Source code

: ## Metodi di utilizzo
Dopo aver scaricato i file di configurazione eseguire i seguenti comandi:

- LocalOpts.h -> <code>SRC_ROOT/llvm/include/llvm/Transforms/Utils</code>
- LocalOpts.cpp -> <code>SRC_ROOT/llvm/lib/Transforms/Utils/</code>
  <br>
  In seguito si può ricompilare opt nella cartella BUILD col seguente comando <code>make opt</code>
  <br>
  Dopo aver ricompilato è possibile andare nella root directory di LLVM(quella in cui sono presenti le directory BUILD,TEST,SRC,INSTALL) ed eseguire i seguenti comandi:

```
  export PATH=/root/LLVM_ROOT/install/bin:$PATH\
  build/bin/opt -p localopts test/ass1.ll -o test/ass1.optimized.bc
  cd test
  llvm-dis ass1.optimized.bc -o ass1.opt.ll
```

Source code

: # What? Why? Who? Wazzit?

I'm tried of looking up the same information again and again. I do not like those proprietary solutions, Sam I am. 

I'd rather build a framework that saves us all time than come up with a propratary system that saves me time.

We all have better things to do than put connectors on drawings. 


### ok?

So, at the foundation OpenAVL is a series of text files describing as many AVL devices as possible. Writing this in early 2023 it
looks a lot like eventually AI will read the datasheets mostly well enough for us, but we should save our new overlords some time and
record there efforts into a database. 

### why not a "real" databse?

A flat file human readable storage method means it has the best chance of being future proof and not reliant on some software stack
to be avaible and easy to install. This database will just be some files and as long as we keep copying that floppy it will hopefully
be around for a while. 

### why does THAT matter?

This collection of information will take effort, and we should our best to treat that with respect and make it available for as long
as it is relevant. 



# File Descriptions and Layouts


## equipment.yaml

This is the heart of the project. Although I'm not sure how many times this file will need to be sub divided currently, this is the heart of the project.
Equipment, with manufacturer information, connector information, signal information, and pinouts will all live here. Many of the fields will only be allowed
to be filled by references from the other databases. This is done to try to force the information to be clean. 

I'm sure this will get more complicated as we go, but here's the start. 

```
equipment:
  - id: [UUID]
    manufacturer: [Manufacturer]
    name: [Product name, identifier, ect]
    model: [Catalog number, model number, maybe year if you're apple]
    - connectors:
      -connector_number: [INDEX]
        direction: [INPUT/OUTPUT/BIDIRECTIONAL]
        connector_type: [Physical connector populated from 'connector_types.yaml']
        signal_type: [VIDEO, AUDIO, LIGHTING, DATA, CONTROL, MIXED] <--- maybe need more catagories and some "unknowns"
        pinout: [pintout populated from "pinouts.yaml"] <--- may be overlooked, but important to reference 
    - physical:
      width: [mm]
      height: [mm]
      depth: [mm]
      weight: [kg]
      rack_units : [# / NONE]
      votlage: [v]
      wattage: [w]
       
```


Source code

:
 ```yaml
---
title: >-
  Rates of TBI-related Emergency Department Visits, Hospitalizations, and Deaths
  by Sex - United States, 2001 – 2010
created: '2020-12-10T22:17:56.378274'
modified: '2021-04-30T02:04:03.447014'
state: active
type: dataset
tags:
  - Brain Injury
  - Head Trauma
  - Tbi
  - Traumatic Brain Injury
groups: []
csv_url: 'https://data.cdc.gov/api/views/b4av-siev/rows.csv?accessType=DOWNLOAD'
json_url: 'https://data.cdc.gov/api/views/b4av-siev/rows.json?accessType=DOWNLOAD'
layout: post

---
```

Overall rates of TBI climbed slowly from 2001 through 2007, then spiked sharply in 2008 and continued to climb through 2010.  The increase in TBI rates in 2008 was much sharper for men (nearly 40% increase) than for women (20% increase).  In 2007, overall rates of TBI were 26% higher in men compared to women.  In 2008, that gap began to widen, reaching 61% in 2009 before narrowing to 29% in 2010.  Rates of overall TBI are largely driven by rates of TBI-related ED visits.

*Work required:* Find, please, how many lines in the data include the word "make", and put down that number only.

*Reply to the exercise:* 2